Member of the Florida Senate from the 36th district
- In office November 3, 1998 – November 5, 2002
- Preceded by: William H. Turner
- Succeeded by: Redistricted

Member of the Florida House of Representatives from the 104th district
- In office November 8, 1994 – November 3, 1998
- Preceded by: Elaine Gordon
- Succeeded by: Frederica Wilson

Personal details
- Born: Kendrick Brett Meek September 6, 1966 (age 59) Miami, Florida, U.S.
- Party: Democratic
- Spouse(s): Leslie Dixon ​(divorced)​ Arshi Siddiqui ​(m. 2020)​
- Children: 2
- Relatives: Carrie Meek (mother)
- Education: Florida A&M University (BS)

= Kendrick Meek =

American politician (born 1966)

Kendrick Brett Meek (born September 6, 1966) is an American politician who served as the U.S. representative for from 2003 to 2011. After serving in both houses of the Florida Legislature, Meek was elected to Congress in the 2002 election to succeed his mother Carrie Meek.
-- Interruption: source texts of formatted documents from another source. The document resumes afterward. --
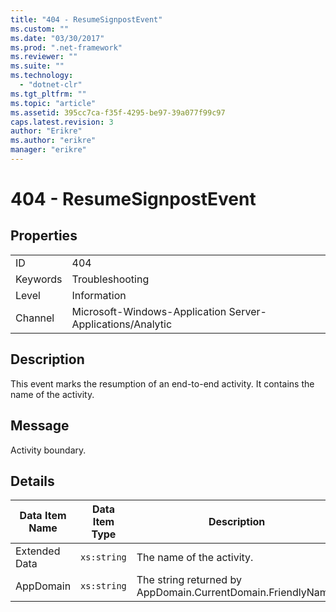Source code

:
 ```yaml
---
title: "404 - ResumeSignpostEvent"
ms.custom: ""
ms.date: "03/30/2017"
ms.prod: ".net-framework"
ms.reviewer: ""
ms.suite: ""
ms.technology: 
  - "dotnet-clr"
ms.tgt_pltfrm: ""
ms.topic: "article"
ms.assetid: 395cc7ca-f35f-4295-be97-39a077f99c97
caps.latest.revision: 3
author: "Erikre"
ms.author: "erikre"
manager: "erikre"
---
```

# 404 - ResumeSignpostEvent
## Properties  
  
|||  
|-|-|  
|ID|404|  
|Keywords|Troubleshooting|  
|Level|Information|  
|Channel|Microsoft-Windows-Application Server-Applications/Analytic|  
  
## Description  
 This event marks the resumption of an end-to-end activity. It contains the name of the activity.  
  
## Message  
 Activity boundary.  
  
## Details  
  
|Data Item Name|Data Item Type|Description|  
|--------------------|--------------------|-----------------|  
|Extended Data|`xs:string`|The name of the activity.|  
|AppDomain|`xs:string`|The string returned by AppDomain.CurrentDomain.FriendlyName.|
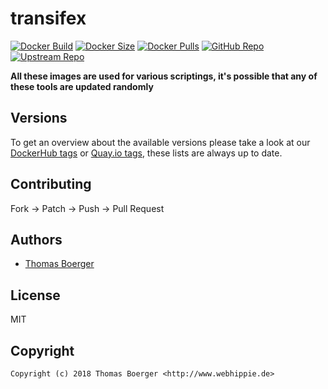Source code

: # transifex

[![Docker Build](https://github.com/toolhippie/transifex/workflows/docker/badge.svg)](https://github.com/toolhippie/transifex/actions?query=workflow%3Adocker) [![Docker Size](https://img.shields.io/docker/image-size/toolhippie/transifex/latest)](https://hub.docker.com/r/toolhippie/transifex) [![Docker Pulls](https://img.shields.io/docker/pulls/toolhippie/transifex)](https://hub.docker.com/r/toolhippie/transifex) [![GitHub Repo](https://img.shields.io/badge/github-repo-yellowgreen)](https://github.com/toolhippie/transifex) [![Upstream Repo](https://img.shields.io/badge/upstream-repo-yellow)](https://github.com/transifex/transifex-client)

**All these images are used for various scriptings, it's possible that any of these tools are updated randomly**

## Versions

To get an overview about the available versions please take a look at our [DockerHub tags](https://hub.docker.com/r/toolhippie/transifex/tags/) or [Quay.io tags](https://quay.io/repository/toolhippie/transifex?tab=tags), these lists are always up to date.

## Contributing

Fork -> Patch -> Push -> Pull Request

## Authors

*  [Thomas Boerger](https://github.com/tboerger)

## License

MIT

## Copyright

```console
Copyright (c) 2018 Thomas Boerger <http://www.webhippie.de>
```
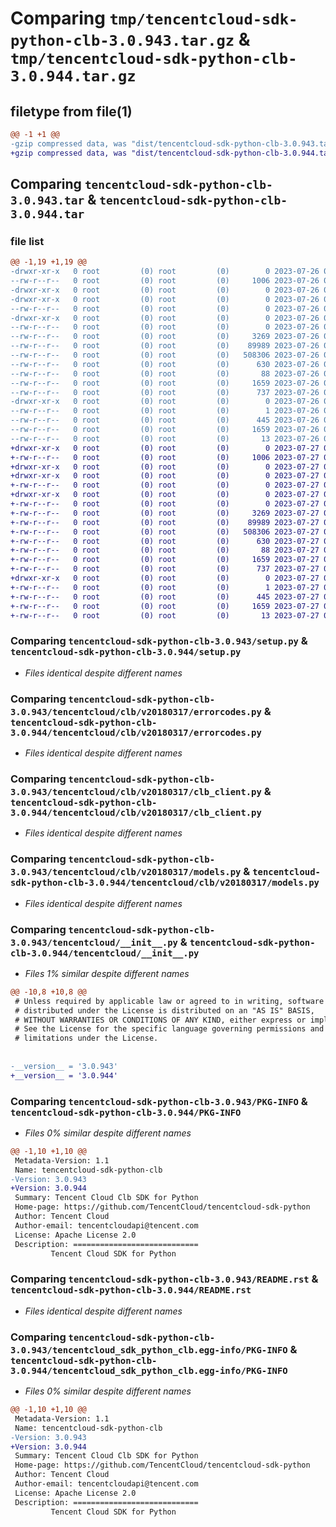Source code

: # Comparing `tmp/tencentcloud-sdk-python-clb-3.0.943.tar.gz` & `tmp/tencentcloud-sdk-python-clb-3.0.944.tar.gz`

## filetype from file(1)

```diff
@@ -1 +1 @@
-gzip compressed data, was "dist/tencentcloud-sdk-python-clb-3.0.943.tar", last modified: Wed Jul 26 00:33:56 2023, max compression
+gzip compressed data, was "dist/tencentcloud-sdk-python-clb-3.0.944.tar", last modified: Thu Jul 27 02:12:07 2023, max compression
```

## Comparing `tencentcloud-sdk-python-clb-3.0.943.tar` & `tencentcloud-sdk-python-clb-3.0.944.tar`

### file list

```diff
@@ -1,19 +1,19 @@
-drwxr-xr-x   0 root         (0) root         (0)        0 2023-07-26 00:33:56.000000 tencentcloud-sdk-python-clb-3.0.943/
--rw-r--r--   0 root         (0) root         (0)     1006 2023-07-26 00:33:56.000000 tencentcloud-sdk-python-clb-3.0.943/setup.py
-drwxr-xr-x   0 root         (0) root         (0)        0 2023-07-26 00:33:56.000000 tencentcloud-sdk-python-clb-3.0.943/tencentcloud/
-drwxr-xr-x   0 root         (0) root         (0)        0 2023-07-26 00:33:56.000000 tencentcloud-sdk-python-clb-3.0.943/tencentcloud/clb/
--rw-r--r--   0 root         (0) root         (0)        0 2023-07-26 00:33:56.000000 tencentcloud-sdk-python-clb-3.0.943/tencentcloud/clb/__init__.py
-drwxr-xr-x   0 root         (0) root         (0)        0 2023-07-26 00:33:56.000000 tencentcloud-sdk-python-clb-3.0.943/tencentcloud/clb/v20180317/
--rw-r--r--   0 root         (0) root         (0)        0 2023-07-26 00:33:56.000000 tencentcloud-sdk-python-clb-3.0.943/tencentcloud/clb/v20180317/__init__.py
--rw-r--r--   0 root         (0) root         (0)     3269 2023-07-26 00:33:56.000000 tencentcloud-sdk-python-clb-3.0.943/tencentcloud/clb/v20180317/errorcodes.py
--rw-r--r--   0 root         (0) root         (0)    89989 2023-07-26 00:33:56.000000 tencentcloud-sdk-python-clb-3.0.943/tencentcloud/clb/v20180317/clb_client.py
--rw-r--r--   0 root         (0) root         (0)   508306 2023-07-26 00:33:56.000000 tencentcloud-sdk-python-clb-3.0.943/tencentcloud/clb/v20180317/models.py
--rw-r--r--   0 root         (0) root         (0)      630 2023-07-26 00:33:56.000000 tencentcloud-sdk-python-clb-3.0.943/tencentcloud/__init__.py
--rw-r--r--   0 root         (0) root         (0)       88 2023-07-26 00:33:56.000000 tencentcloud-sdk-python-clb-3.0.943/setup.cfg
--rw-r--r--   0 root         (0) root         (0)     1659 2023-07-26 00:33:56.000000 tencentcloud-sdk-python-clb-3.0.943/PKG-INFO
--rw-r--r--   0 root         (0) root         (0)      737 2023-07-26 00:33:56.000000 tencentcloud-sdk-python-clb-3.0.943/README.rst
-drwxr-xr-x   0 root         (0) root         (0)        0 2023-07-26 00:33:56.000000 tencentcloud-sdk-python-clb-3.0.943/tencentcloud_sdk_python_clb.egg-info/
--rw-r--r--   0 root         (0) root         (0)        1 2023-07-26 00:33:56.000000 tencentcloud-sdk-python-clb-3.0.943/tencentcloud_sdk_python_clb.egg-info/dependency_links.txt
--rw-r--r--   0 root         (0) root         (0)      445 2023-07-26 00:33:56.000000 tencentcloud-sdk-python-clb-3.0.943/tencentcloud_sdk_python_clb.egg-info/SOURCES.txt
--rw-r--r--   0 root         (0) root         (0)     1659 2023-07-26 00:33:56.000000 tencentcloud-sdk-python-clb-3.0.943/tencentcloud_sdk_python_clb.egg-info/PKG-INFO
--rw-r--r--   0 root         (0) root         (0)       13 2023-07-26 00:33:56.000000 tencentcloud-sdk-python-clb-3.0.943/tencentcloud_sdk_python_clb.egg-info/top_level.txt
+drwxr-xr-x   0 root         (0) root         (0)        0 2023-07-27 02:12:07.000000 tencentcloud-sdk-python-clb-3.0.944/
+-rw-r--r--   0 root         (0) root         (0)     1006 2023-07-27 02:12:06.000000 tencentcloud-sdk-python-clb-3.0.944/setup.py
+drwxr-xr-x   0 root         (0) root         (0)        0 2023-07-27 02:12:07.000000 tencentcloud-sdk-python-clb-3.0.944/tencentcloud/
+drwxr-xr-x   0 root         (0) root         (0)        0 2023-07-27 02:12:07.000000 tencentcloud-sdk-python-clb-3.0.944/tencentcloud/clb/
+-rw-r--r--   0 root         (0) root         (0)        0 2023-07-27 02:12:06.000000 tencentcloud-sdk-python-clb-3.0.944/tencentcloud/clb/__init__.py
+drwxr-xr-x   0 root         (0) root         (0)        0 2023-07-27 02:12:07.000000 tencentcloud-sdk-python-clb-3.0.944/tencentcloud/clb/v20180317/
+-rw-r--r--   0 root         (0) root         (0)        0 2023-07-27 02:12:06.000000 tencentcloud-sdk-python-clb-3.0.944/tencentcloud/clb/v20180317/__init__.py
+-rw-r--r--   0 root         (0) root         (0)     3269 2023-07-27 02:12:06.000000 tencentcloud-sdk-python-clb-3.0.944/tencentcloud/clb/v20180317/errorcodes.py
+-rw-r--r--   0 root         (0) root         (0)    89989 2023-07-27 02:12:06.000000 tencentcloud-sdk-python-clb-3.0.944/tencentcloud/clb/v20180317/clb_client.py
+-rw-r--r--   0 root         (0) root         (0)   508306 2023-07-27 02:12:06.000000 tencentcloud-sdk-python-clb-3.0.944/tencentcloud/clb/v20180317/models.py
+-rw-r--r--   0 root         (0) root         (0)      630 2023-07-27 02:12:06.000000 tencentcloud-sdk-python-clb-3.0.944/tencentcloud/__init__.py
+-rw-r--r--   0 root         (0) root         (0)       88 2023-07-27 02:12:07.000000 tencentcloud-sdk-python-clb-3.0.944/setup.cfg
+-rw-r--r--   0 root         (0) root         (0)     1659 2023-07-27 02:12:07.000000 tencentcloud-sdk-python-clb-3.0.944/PKG-INFO
+-rw-r--r--   0 root         (0) root         (0)      737 2023-07-27 02:12:06.000000 tencentcloud-sdk-python-clb-3.0.944/README.rst
+drwxr-xr-x   0 root         (0) root         (0)        0 2023-07-27 02:12:07.000000 tencentcloud-sdk-python-clb-3.0.944/tencentcloud_sdk_python_clb.egg-info/
+-rw-r--r--   0 root         (0) root         (0)        1 2023-07-27 02:12:07.000000 tencentcloud-sdk-python-clb-3.0.944/tencentcloud_sdk_python_clb.egg-info/dependency_links.txt
+-rw-r--r--   0 root         (0) root         (0)      445 2023-07-27 02:12:07.000000 tencentcloud-sdk-python-clb-3.0.944/tencentcloud_sdk_python_clb.egg-info/SOURCES.txt
+-rw-r--r--   0 root         (0) root         (0)     1659 2023-07-27 02:12:07.000000 tencentcloud-sdk-python-clb-3.0.944/tencentcloud_sdk_python_clb.egg-info/PKG-INFO
+-rw-r--r--   0 root         (0) root         (0)       13 2023-07-27 02:12:07.000000 tencentcloud-sdk-python-clb-3.0.944/tencentcloud_sdk_python_clb.egg-info/top_level.txt
```

### Comparing `tencentcloud-sdk-python-clb-3.0.943/setup.py` & `tencentcloud-sdk-python-clb-3.0.944/setup.py`

 * *Files identical despite different names*

### Comparing `tencentcloud-sdk-python-clb-3.0.943/tencentcloud/clb/v20180317/errorcodes.py` & `tencentcloud-sdk-python-clb-3.0.944/tencentcloud/clb/v20180317/errorcodes.py`

 * *Files identical despite different names*

### Comparing `tencentcloud-sdk-python-clb-3.0.943/tencentcloud/clb/v20180317/clb_client.py` & `tencentcloud-sdk-python-clb-3.0.944/tencentcloud/clb/v20180317/clb_client.py`

 * *Files identical despite different names*

### Comparing `tencentcloud-sdk-python-clb-3.0.943/tencentcloud/clb/v20180317/models.py` & `tencentcloud-sdk-python-clb-3.0.944/tencentcloud/clb/v20180317/models.py`

 * *Files identical despite different names*

### Comparing `tencentcloud-sdk-python-clb-3.0.943/tencentcloud/__init__.py` & `tencentcloud-sdk-python-clb-3.0.944/tencentcloud/__init__.py`

 * *Files 1% similar despite different names*

```diff
@@ -10,8 +10,8 @@
 # Unless required by applicable law or agreed to in writing, software
 # distributed under the License is distributed on an "AS IS" BASIS,
 # WITHOUT WARRANTIES OR CONDITIONS OF ANY KIND, either express or implied.
 # See the License for the specific language governing permissions and
 # limitations under the License.
 
 
-__version__ = '3.0.943'
+__version__ = '3.0.944'
```

### Comparing `tencentcloud-sdk-python-clb-3.0.943/PKG-INFO` & `tencentcloud-sdk-python-clb-3.0.944/PKG-INFO`

 * *Files 0% similar despite different names*

```diff
@@ -1,10 +1,10 @@
 Metadata-Version: 1.1
 Name: tencentcloud-sdk-python-clb
-Version: 3.0.943
+Version: 3.0.944
 Summary: Tencent Cloud Clb SDK for Python
 Home-page: https://github.com/TencentCloud/tencentcloud-sdk-python
 Author: Tencent Cloud
 Author-email: tencentcloudapi@tencent.com
 License: Apache License 2.0
 Description: ============================
         Tencent Cloud SDK for Python
```

### Comparing `tencentcloud-sdk-python-clb-3.0.943/README.rst` & `tencentcloud-sdk-python-clb-3.0.944/README.rst`

 * *Files identical despite different names*

### Comparing `tencentcloud-sdk-python-clb-3.0.943/tencentcloud_sdk_python_clb.egg-info/PKG-INFO` & `tencentcloud-sdk-python-clb-3.0.944/tencentcloud_sdk_python_clb.egg-info/PKG-INFO`

 * *Files 0% similar despite different names*

```diff
@@ -1,10 +1,10 @@
 Metadata-Version: 1.1
 Name: tencentcloud-sdk-python-clb
-Version: 3.0.943
+Version: 3.0.944
 Summary: Tencent Cloud Clb SDK for Python
 Home-page: https://github.com/TencentCloud/tencentcloud-sdk-python
 Author: Tencent Cloud
 Author-email: tencentcloudapi@tencent.com
 License: Apache License 2.0
 Description: ============================
         Tencent Cloud SDK for Python
```


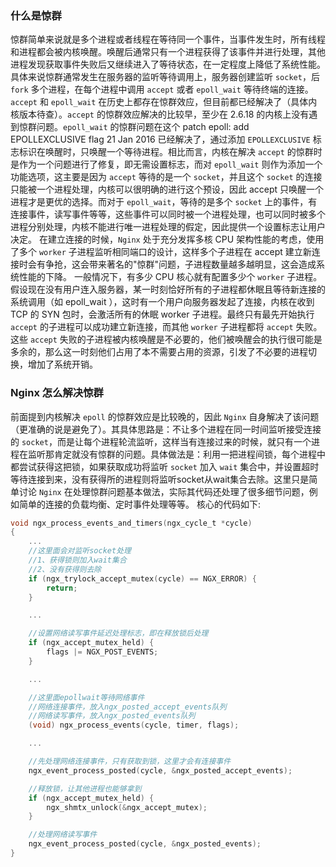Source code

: ### 什么是惊群

惊群简单来说就是多个进程或者线程在等待同一个事件，当事件发生时，所有线程和进程都会被内核唤醒。唤醒后通常只有一个进程获得了该事件并进行处理，其他进程发现获取事件失败后又继续进入了等待状态，在一定程度上降低了系统性能。
具体来说惊群通常发生在服务器的监听等待调用上，服务器创建监听 `socket`，后 `fork` 多个进程，在每个进程中调用 `accept` 或者 `epoll_wait` 等待终端的连接。
`accept` 和 `epoll_wait` 在历史上都存在惊群效应，但目前都已经解决了（具体内核版本待查）。`accept` 的惊群效应解决的比较早，至少在 2.6.18 的内核上没有遇到惊群问题。`epoll_wait` 的惊群问题在这个 patch epoll: add EPOLLEXCLUSIVE flag 21 Jan 2016 已经解决了，通过添加 `EPOLLEXCLUSIVE` 标志标识在唤醒时，只唤醒一个等待进程。相比而言，内核在解决 `accept` 的惊群时是作为一个问题进行了修复，即无需设置标志，而对 `epoll_wait` 则作为添加一个功能选项，这主要是因为 `accept` 等待的是一个 `socket`，并且这个 `socket` 的连接只能被一个进程处理，内核可以很明确的进行这个预设，因此 accept 只唤醒一个进程才是更优的选择。而对于 `epoll_wait`，等待的是多个 `socket` 上的事件，有连接事件，读写事件等等，这些事件可以同时被一个进程处理，也可以同时被多个进程分别处理，内核不能进行唯一进程处理的假定，因此提供一个设置标志让用户决定。
在建立连接的时候，`Nginx` 处于充分发挥多核 CPU 架构性能的考虑，使用了多个 `worker` 子进程监听相同端口的设计，这样多个子进程在 accept 建立新连接时会有争抢，这会带来著名的"惊群"问题，子进程数量越多越明显，这会造成系统性能的下降。
一般情况下，有多少 CPU 核心就有配置多少个 `worker` 子进程。假设现在没有用户连入服务器，某一时刻恰好所有的子进程都休眠且等待新连接的系统调用（如 epoll_wait ），这时有一个用户向服务器发起了连接，内核在收到 TCP 的 SYN 包时，会激活所有的休眠 worker 子进程。最终只有最先开始执行 `accept` 的子进程可以成功建立新连接，而其他 `worker` 子进程都将 `accept` 失败。这些 `accept` 失败的子进程被内核唤醒是不必要的，他们被唤醒会的执行很可能是多余的，那么这一时刻他们占用了本不需要占用的资源，引发了不必要的进程切换，增加了系统开销。

### Nginx 怎么解决惊群

前面提到内核解决 `epoll` 的惊群效应是比较晚的，因此 `Nginx` 自身解决了该问题（更准确的说是避免了）。其具体思路是：不让多个进程在同一时间监听接受连接的 `socket`，而是让每个进程轮流监听，这样当有连接过来的时候，就只有一个进程在监听那肯定就没有惊群的问题。具体做法是：利用一把进程间锁，每个进程中都尝试获得这把锁，如果获取成功将监听 `socket` 加入 `wait` 集合中，并设置超时等待连接到来，没有获得所的进程则将监听socket从wait集合去除。这里只是简单讨论 `Nginx` 在处理惊群问题基本做法，实际其代码还处理了很多细节问题，例如简单的连接的负载均衡、定时事件处理等等。
核心的代码如下:

```c
void ngx_process_events_and_timers(ngx_cycle_t *cycle)
{
    ...
    //这里面会对监听socket处理
    //1、获得锁则加入wait集合
    //2、没有获得则去除
    if (ngx_trylock_accept_mutex(cycle) == NGX_ERROR) {
        return;
    }

    ...

    //设置网络读写事件延迟处理标志，即在释放锁后处理
    if (ngx_accept_mutex_held) {
        flags |= NGX_POST_EVENTS;
    } 

    ...

    //这里面epollwait等待网络事件
    //网络连接事件，放入ngx_posted_accept_events队列
    //网络读写事件，放入ngx_posted_events队列
    (void) ngx_process_events(cycle, timer, flags);

    ...

    //先处理网络连接事件，只有获取到锁，这里才会有连接事件
    ngx_event_process_posted(cycle, &ngx_posted_accept_events);

    //释放锁，让其他进程也能够拿到
    if (ngx_accept_mutex_held) {
        ngx_shmtx_unlock(&ngx_accept_mutex);
    }

    //处理网络读写事件
    ngx_event_process_posted(cycle, &ngx_posted_events);
}
```

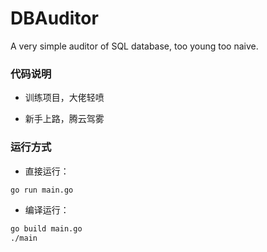 # DBAuditor

A very simple auditor of SQL database, too young too naive.

### 代码说明

* 训练项目，大佬轻喷

* 新手上路，腾云驾雾

### 

### 

### 运行方式

* 直接运行：

```bash
go run main.go
```

* 编译运行：

```bash
go build main.go
./main
```
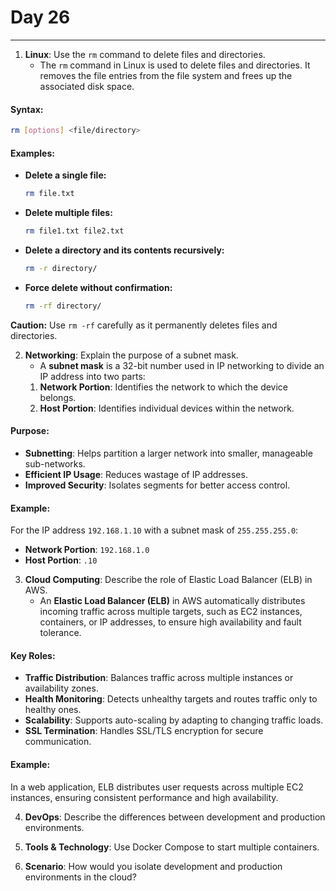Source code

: # Day 26

---

1. **Linux**: Use the `rm` command to delete files and directories.
   * The `rm` command in Linux is used to delete files and directories. It removes the file entries from the file system and frees up the associated disk space.  

#### Syntax:  
```bash
rm [options] <file/directory>
```

#### Examples:  
- **Delete a single file:**  
  ```bash
  rm file.txt
  ```  
- **Delete multiple files:**  
  ```bash
  rm file1.txt file2.txt
  ```  
- **Delete a directory and its contents recursively:**  
  ```bash
  rm -r directory/
  ```  
- **Force delete without confirmation:**  
  ```bash
  rm -rf directory/
  ```  
**Caution:** Use `rm -rf` carefully as it permanently deletes files and directories.


2. **Networking**: Explain the purpose of a subnet mask.
   * A **subnet mask** is a 32-bit number used in IP networking to divide an IP address into two parts:
    1. **Network Portion**: Identifies the network to which the device belongs.  
    2. **Host Portion**: Identifies individual devices within the network.  

#### Purpose:
- **Subnetting**: Helps partition a larger network into smaller, manageable sub-networks.
- **Efficient IP Usage**: Reduces wastage of IP addresses.
- **Improved Security**: Isolates segments for better access control.

#### Example:
For the IP address `192.168.1.10` with a subnet mask of `255.255.255.0`:
- **Network Portion**: `192.168.1.0`
- **Host Portion**: `.10`


3. **Cloud Computing**: Describe the role of Elastic Load Balancer (ELB) in AWS.
   * An **Elastic Load Balancer (ELB)** in AWS automatically distributes incoming traffic across multiple targets, such as EC2 instances, containers, or IP addresses, to ensure high availability and fault tolerance.  

#### Key Roles:
- **Traffic Distribution**: Balances traffic across multiple instances or availability zones.  
- **Health Monitoring**: Detects unhealthy targets and routes traffic only to healthy ones.  
- **Scalability**: Supports auto-scaling by adapting to changing traffic loads.  
- **SSL Termination**: Handles SSL/TLS encryption for secure communication.  

#### Example:
In a web application, ELB distributes user requests across multiple EC2 instances, ensuring consistent performance and high availability.


4. **DevOps**: Describe the differences between development and production environments.

5. **Tools & Technology**: Use Docker Compose to start multiple containers.

6. **Scenario**: How would you isolate development and production environments in the cloud?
Meek was the Democratic nominee in the 2010 Senate election, coming in third behind Republican Marco Rubio and independent candidate Charlie Crist.

==Early life, education and career==
Kendrick, the son of retired Congresswoman Carrie Meek (née Pittman) and Harold H. Meek, was born on September 6, 1966, in Miami, Florida. He is the great grandson of H. H. Coleman, who was pastor of Greater Macedonia Baptist Church in Detroit, Michigan.

He graduated from Miami Springs High School in Miami, where he played football as a defensive lineman. He received a Bachelor of Science degree in Criminal Justice in 1989 from Florida A&M University. Meek was a star football player in college and also founded the Young Democrats at Florida A&M, later serving as President of the organization. He was also initiated into the Omega Psi Phi fraternity through the Upsilon Psi chapter.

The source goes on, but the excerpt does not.